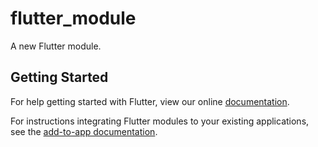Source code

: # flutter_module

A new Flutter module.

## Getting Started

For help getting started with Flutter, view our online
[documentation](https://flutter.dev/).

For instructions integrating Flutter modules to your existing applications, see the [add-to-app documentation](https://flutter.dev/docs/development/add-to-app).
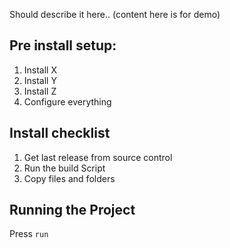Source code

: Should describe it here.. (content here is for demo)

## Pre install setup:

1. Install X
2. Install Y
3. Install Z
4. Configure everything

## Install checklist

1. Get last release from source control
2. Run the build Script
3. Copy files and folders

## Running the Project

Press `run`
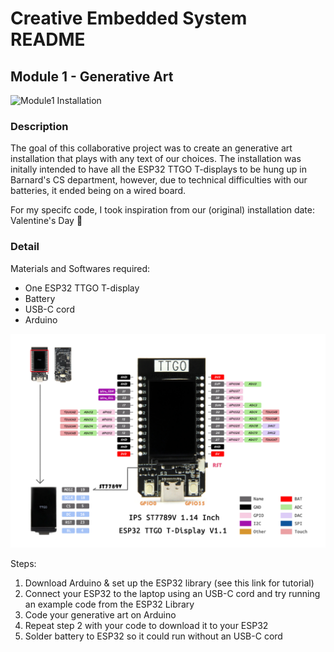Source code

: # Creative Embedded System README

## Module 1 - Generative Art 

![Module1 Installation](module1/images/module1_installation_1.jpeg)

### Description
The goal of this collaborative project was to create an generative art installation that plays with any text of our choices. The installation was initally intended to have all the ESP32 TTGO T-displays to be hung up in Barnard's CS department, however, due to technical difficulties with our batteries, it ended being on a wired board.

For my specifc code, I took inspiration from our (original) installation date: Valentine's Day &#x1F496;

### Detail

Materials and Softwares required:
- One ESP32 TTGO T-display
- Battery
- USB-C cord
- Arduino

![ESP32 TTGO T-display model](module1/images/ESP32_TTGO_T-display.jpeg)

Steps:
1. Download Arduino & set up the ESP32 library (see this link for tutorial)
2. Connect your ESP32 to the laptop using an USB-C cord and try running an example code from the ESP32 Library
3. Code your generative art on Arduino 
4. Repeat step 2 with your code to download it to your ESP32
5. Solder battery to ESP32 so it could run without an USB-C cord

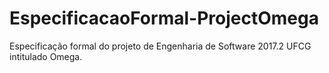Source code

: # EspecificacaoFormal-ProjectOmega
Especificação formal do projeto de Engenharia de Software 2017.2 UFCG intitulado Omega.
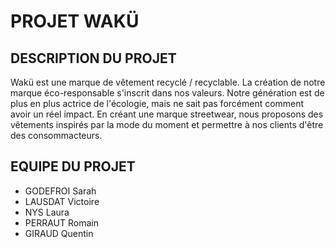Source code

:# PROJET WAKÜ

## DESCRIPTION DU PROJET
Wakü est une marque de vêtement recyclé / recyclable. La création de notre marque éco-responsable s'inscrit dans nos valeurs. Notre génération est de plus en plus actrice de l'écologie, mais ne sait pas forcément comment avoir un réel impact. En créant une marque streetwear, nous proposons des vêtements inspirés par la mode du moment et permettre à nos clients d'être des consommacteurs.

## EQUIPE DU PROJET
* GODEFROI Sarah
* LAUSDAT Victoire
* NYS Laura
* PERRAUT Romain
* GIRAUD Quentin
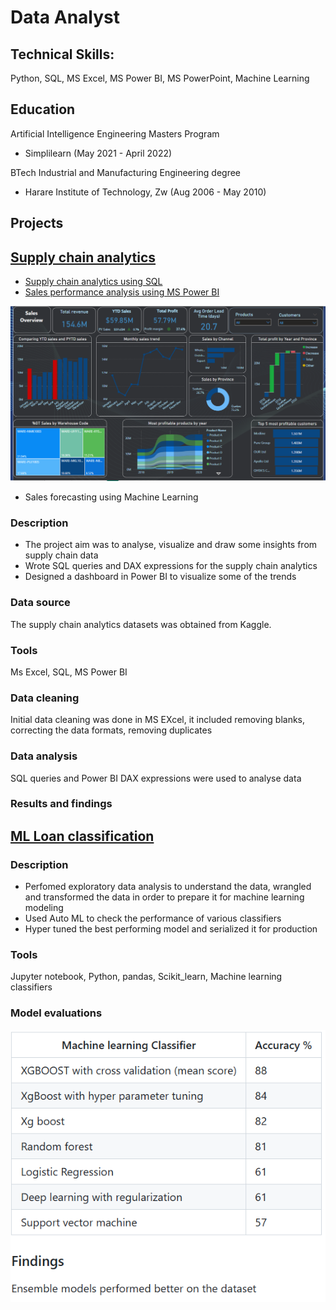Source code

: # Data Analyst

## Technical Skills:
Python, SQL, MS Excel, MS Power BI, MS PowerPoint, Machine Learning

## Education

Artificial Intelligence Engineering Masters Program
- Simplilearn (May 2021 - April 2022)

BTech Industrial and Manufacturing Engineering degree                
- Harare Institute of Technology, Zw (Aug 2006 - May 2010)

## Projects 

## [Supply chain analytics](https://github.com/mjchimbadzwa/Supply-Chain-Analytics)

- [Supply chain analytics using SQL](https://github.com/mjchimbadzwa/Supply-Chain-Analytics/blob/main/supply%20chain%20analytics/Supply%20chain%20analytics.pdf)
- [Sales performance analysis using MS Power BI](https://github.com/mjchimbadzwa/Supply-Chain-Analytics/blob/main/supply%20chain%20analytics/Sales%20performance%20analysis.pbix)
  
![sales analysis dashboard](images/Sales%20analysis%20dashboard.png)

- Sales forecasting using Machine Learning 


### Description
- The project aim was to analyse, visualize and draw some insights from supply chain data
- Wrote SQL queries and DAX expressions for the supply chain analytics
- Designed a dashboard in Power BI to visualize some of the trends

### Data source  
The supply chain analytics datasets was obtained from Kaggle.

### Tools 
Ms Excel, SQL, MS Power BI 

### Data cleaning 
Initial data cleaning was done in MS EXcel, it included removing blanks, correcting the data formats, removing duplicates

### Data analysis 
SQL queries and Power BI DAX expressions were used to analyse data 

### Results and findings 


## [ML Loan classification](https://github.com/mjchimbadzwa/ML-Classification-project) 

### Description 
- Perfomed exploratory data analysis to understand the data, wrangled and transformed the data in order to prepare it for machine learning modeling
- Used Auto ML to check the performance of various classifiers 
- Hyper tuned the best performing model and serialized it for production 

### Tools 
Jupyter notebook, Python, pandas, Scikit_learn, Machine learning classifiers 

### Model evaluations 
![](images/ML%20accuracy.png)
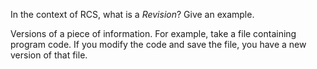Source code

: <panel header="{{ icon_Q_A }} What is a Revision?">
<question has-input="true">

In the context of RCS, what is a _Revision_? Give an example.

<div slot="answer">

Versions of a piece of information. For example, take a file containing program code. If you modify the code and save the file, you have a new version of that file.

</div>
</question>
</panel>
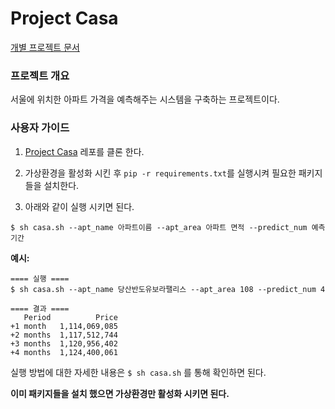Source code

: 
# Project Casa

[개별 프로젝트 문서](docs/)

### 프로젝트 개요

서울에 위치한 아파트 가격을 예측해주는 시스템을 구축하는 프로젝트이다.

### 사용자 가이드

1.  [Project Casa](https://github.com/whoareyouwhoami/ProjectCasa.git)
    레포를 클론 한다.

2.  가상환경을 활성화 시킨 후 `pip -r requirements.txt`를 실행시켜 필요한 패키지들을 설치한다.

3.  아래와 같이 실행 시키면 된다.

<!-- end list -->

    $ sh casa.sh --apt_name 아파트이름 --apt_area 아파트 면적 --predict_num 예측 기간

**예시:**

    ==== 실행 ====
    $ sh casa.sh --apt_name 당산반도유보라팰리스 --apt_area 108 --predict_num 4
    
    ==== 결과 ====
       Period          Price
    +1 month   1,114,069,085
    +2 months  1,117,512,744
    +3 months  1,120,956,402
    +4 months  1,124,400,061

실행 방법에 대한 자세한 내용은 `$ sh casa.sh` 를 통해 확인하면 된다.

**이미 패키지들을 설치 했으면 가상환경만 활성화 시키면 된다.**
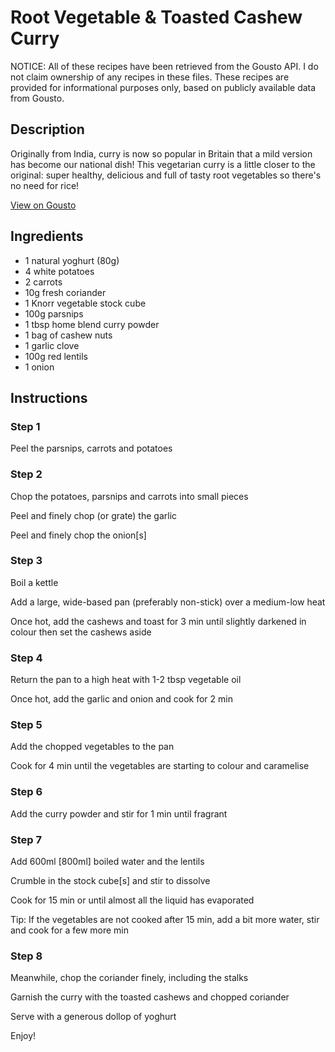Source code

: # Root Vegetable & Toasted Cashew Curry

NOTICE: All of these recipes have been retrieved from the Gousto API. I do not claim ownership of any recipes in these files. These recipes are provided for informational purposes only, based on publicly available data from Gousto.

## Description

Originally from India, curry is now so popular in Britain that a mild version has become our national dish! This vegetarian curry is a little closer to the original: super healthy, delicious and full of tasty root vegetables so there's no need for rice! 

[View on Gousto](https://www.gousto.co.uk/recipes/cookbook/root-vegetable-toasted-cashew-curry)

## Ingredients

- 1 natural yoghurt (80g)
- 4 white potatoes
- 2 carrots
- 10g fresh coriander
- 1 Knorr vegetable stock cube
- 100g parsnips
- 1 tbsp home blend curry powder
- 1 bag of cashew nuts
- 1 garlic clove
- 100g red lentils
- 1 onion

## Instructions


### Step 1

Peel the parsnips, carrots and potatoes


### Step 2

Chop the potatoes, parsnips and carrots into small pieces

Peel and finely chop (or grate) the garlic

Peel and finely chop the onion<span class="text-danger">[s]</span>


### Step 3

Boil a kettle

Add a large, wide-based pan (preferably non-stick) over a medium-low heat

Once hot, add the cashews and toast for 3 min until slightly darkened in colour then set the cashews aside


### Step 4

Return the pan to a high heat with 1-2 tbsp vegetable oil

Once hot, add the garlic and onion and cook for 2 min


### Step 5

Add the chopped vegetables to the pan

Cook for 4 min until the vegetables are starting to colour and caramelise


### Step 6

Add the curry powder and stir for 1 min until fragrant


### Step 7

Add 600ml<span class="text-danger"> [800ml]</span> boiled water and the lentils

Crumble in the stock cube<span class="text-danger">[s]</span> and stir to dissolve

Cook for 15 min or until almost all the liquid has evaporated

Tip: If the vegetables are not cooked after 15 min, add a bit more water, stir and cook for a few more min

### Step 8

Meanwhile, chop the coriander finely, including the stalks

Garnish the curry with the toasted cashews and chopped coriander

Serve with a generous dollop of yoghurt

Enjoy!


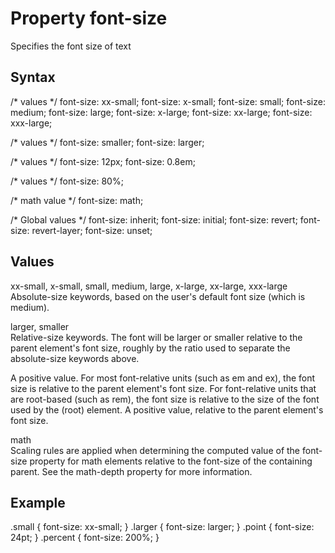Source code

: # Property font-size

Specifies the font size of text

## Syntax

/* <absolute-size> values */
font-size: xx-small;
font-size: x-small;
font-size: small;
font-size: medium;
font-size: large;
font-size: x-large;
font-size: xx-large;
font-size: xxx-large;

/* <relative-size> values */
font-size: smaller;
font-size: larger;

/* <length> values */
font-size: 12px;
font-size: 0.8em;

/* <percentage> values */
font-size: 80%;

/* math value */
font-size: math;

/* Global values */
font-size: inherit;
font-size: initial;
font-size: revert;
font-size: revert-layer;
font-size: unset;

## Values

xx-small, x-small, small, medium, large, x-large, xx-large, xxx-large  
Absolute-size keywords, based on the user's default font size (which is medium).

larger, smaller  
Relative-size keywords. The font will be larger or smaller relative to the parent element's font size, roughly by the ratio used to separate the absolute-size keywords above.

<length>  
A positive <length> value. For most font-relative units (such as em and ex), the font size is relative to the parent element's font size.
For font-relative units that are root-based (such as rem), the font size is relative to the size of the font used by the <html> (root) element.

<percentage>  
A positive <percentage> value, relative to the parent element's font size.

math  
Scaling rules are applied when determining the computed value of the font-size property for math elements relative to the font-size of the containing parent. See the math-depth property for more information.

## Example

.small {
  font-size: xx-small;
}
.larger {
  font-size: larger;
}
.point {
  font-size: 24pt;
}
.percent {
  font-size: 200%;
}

=====

Copy out, in full, each line above that has the word "some" in it.

## YOUR RESPONSE
- The project aim was to analyse, visualize and draw some insights from supply chain data
- Designed a dashboard in Power BI to visualize some of the trends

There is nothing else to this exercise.